- Case Type:
- Business
- Case Status:
- Reversed and Remanded
- Citation:
- BAP Nos. CC-22-1246-SGF and CC-22-1247-SGF (9th Circuit, Jun 23,2023) Published
- Tag(s):
-
- Ruling:
- Section 1191(c)(3) requires bankruptcy courts to take a "harder look" at a plan's feasibility than is required under § 1129(b)(2)(A) in order to confirm a subchapter V plan over a secured creditor's objection. Section 1191(c)(3) requires the debtor to show, with "concrete evidence," that she is reasonably likely to be able to make her plan payments.
- Procedural context:
- The largest secured creditor timely appealed the bankruptcy court's confirmation of the debtor's subchapter V reorganization plan and denial of the creditor's motion for relief from the automatic stay.
- Facts:
- Rita Ramos Curiel purchased a three-unit residential property on Sycamore Street (“Sycamore Property”) in Anaheim, California, and a commercial property on N. East Street (“NE Property”) from Ken Hamilton for $850,000 secured by the two parcels (together, “Properties”). When Curiel filed her subchapter V bankruptcy petition, the Sycamore Property was fully leased, and the NE Property was occupied by Curiel’s corporation, Lucky 7 Tire Center, Inc., which operated a tire store on the premises.
Curiel’s schedules showed encumbrances of more than $1,500,000, of which $728,227.24 was owed to the Ken Hamilton Family Trust (“Hamilton Trust”) for a purchase money note. Curiel also owed Michael Deskalakis $464,100 and $337,500 on separate judgments. The Properties were also subject to a $10,549 lien in favor of the Orange County Transportation Authority and property taxes.

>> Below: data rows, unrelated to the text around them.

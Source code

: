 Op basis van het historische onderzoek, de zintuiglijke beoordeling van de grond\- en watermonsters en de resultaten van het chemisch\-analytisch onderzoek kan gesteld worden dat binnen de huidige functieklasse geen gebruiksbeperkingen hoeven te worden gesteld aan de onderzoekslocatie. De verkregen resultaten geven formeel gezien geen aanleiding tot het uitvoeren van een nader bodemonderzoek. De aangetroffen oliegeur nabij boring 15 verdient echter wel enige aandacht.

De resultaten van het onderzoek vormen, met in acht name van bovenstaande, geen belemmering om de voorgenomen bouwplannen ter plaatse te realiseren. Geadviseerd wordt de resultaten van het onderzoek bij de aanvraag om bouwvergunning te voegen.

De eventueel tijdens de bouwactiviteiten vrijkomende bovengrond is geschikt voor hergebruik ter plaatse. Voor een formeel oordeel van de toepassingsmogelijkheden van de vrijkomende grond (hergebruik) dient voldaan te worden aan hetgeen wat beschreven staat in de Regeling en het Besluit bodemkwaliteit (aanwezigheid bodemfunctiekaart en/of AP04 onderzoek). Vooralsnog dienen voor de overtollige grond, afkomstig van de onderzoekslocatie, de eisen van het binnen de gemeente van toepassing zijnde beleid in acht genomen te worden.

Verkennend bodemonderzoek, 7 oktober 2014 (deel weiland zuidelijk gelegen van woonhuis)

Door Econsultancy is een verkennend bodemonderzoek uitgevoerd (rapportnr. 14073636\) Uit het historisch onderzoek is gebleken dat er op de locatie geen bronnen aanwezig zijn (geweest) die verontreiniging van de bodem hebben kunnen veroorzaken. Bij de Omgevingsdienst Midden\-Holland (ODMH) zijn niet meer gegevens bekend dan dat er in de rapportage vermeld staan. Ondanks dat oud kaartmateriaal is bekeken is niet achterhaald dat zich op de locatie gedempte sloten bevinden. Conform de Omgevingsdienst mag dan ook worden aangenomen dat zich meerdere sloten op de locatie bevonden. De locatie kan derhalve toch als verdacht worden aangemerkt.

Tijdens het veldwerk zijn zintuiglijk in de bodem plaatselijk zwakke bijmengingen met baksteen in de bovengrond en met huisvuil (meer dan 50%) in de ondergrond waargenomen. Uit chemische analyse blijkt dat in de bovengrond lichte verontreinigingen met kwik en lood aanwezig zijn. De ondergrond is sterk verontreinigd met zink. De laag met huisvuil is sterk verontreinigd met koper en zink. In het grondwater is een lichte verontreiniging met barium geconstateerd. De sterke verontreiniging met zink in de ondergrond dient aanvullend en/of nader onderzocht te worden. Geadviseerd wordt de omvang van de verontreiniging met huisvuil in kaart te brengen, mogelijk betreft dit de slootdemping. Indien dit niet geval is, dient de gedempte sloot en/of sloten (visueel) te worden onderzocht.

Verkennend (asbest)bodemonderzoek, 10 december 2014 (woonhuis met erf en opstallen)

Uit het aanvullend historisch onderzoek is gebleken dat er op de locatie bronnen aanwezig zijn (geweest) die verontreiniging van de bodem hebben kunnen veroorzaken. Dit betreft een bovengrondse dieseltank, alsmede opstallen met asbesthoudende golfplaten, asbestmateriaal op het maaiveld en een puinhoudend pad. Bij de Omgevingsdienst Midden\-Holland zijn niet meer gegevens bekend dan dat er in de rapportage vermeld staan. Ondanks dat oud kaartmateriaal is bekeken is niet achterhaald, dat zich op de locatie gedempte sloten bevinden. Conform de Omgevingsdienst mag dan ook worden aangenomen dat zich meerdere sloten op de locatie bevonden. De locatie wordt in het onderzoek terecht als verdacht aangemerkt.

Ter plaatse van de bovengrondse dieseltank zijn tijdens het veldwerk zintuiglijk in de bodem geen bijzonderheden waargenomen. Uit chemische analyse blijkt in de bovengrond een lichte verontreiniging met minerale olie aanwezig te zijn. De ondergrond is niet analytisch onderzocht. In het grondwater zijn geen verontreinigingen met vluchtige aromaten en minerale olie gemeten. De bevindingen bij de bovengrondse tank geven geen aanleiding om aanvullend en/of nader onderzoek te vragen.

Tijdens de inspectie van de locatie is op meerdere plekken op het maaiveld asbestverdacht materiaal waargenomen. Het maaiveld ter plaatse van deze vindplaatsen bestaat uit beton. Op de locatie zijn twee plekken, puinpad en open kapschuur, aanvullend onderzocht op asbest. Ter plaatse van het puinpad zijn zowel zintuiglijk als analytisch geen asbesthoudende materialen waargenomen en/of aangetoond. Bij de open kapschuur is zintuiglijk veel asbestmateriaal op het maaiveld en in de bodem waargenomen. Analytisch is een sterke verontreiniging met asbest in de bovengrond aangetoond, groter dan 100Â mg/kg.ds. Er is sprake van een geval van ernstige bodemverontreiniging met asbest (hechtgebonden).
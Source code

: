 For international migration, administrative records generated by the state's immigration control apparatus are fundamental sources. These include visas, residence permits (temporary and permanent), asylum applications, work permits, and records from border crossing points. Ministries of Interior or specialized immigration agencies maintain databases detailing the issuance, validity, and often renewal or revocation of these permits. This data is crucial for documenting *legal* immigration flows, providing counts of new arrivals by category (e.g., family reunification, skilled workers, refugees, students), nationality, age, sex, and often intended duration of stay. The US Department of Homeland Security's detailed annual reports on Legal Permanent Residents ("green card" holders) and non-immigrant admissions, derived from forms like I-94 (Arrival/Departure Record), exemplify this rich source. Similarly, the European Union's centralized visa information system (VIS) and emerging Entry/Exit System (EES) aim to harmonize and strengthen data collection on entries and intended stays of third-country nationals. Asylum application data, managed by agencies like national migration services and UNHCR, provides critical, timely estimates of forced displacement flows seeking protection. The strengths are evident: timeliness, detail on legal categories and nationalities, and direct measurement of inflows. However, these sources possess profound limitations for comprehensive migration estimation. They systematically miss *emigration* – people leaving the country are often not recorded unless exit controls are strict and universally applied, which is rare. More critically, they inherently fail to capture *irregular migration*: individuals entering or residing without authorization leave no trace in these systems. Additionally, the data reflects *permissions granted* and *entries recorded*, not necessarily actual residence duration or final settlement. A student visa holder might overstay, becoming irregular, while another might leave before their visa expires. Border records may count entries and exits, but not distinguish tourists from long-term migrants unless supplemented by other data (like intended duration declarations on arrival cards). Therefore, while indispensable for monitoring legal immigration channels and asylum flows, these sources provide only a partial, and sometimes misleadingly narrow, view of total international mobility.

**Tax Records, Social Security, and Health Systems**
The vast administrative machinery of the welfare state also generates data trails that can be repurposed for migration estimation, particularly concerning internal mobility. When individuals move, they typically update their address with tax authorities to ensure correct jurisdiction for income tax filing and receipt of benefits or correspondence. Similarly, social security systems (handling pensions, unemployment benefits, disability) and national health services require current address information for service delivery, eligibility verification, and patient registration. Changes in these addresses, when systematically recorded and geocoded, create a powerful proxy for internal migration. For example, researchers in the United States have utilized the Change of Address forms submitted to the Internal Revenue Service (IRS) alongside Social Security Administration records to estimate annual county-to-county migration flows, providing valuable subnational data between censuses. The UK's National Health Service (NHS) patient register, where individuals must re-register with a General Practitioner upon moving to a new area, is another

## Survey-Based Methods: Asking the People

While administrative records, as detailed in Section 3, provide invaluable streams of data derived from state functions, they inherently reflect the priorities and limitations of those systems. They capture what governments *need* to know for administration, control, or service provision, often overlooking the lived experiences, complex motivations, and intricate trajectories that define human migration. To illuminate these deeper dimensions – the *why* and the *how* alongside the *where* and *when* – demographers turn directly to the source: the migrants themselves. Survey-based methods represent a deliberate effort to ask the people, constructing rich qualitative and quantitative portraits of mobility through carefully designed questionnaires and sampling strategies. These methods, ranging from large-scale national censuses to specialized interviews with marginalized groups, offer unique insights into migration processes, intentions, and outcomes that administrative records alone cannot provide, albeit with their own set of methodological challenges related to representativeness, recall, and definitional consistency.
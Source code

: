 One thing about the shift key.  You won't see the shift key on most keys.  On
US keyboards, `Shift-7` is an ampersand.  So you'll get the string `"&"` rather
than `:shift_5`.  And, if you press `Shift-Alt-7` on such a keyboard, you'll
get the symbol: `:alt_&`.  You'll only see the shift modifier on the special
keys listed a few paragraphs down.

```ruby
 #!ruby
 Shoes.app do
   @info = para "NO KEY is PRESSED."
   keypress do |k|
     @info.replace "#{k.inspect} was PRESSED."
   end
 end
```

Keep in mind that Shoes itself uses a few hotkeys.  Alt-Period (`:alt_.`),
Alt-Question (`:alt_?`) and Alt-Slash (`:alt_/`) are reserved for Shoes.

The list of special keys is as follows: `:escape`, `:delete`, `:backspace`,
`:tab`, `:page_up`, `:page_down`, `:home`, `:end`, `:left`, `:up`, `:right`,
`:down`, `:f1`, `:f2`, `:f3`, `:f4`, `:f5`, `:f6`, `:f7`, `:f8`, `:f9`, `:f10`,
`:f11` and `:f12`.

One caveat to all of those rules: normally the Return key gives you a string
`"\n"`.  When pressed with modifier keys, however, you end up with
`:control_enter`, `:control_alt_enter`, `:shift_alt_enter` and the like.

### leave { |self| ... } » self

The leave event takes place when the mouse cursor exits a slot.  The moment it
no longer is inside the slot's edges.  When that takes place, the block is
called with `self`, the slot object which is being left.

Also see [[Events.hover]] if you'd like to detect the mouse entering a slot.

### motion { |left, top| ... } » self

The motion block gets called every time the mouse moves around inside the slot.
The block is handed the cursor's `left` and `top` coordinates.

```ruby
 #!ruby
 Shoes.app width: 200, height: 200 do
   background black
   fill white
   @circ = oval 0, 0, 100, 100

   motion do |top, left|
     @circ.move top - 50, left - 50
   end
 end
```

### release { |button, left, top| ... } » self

Curiel filed her second amended subchapter V plan (“Plan”) in September 2022. The Plan proposed monthly payments of $12,050. The Plan also called for balloon payments, after seven years, to pay the secured claims, including those of the Hamilton Trust, Deskalakis, and the Orange County Transportation Authority. Curiel argued that a refinancing or sale of the Properties would pay the balloon payments.
Curiel based her projected monthly income and personal expenses using her monthly operating reports. Curiel forecasted that her monthly income would support Plan payments.
The Hamilton Trust objected to the Plan, arguing it was not feasible. The Hamilton Trust pointed out that Curiel reported a monthly average income of $12.581, which would be inadequate to fund the Plan. The Hamilton Trust also argued that Curiel’s forecast income relied on Lucky 7 Tire Center, which had suffered a loss of almost $20,000 in 2021. The Hamilton Trust also argued that Curiel had not demonstrated a reasonable likelihood that she would be able to sell or refinance the Properties, as contemplated by the Plan.
The Hamilton Trust was the only creditor that returned a ballot, and it rejected the Plan. Curiel thus conceded that she did not satisfy § 1129(a)(8) or § 1129(a)(10), and instead sought confirmation under § 1191(b).
The subchapter V trustee filed a statement in support of confirmation of the Plan.
The bankruptcy court overruled the Hamilton Trust’s objections and confirmed the Plan.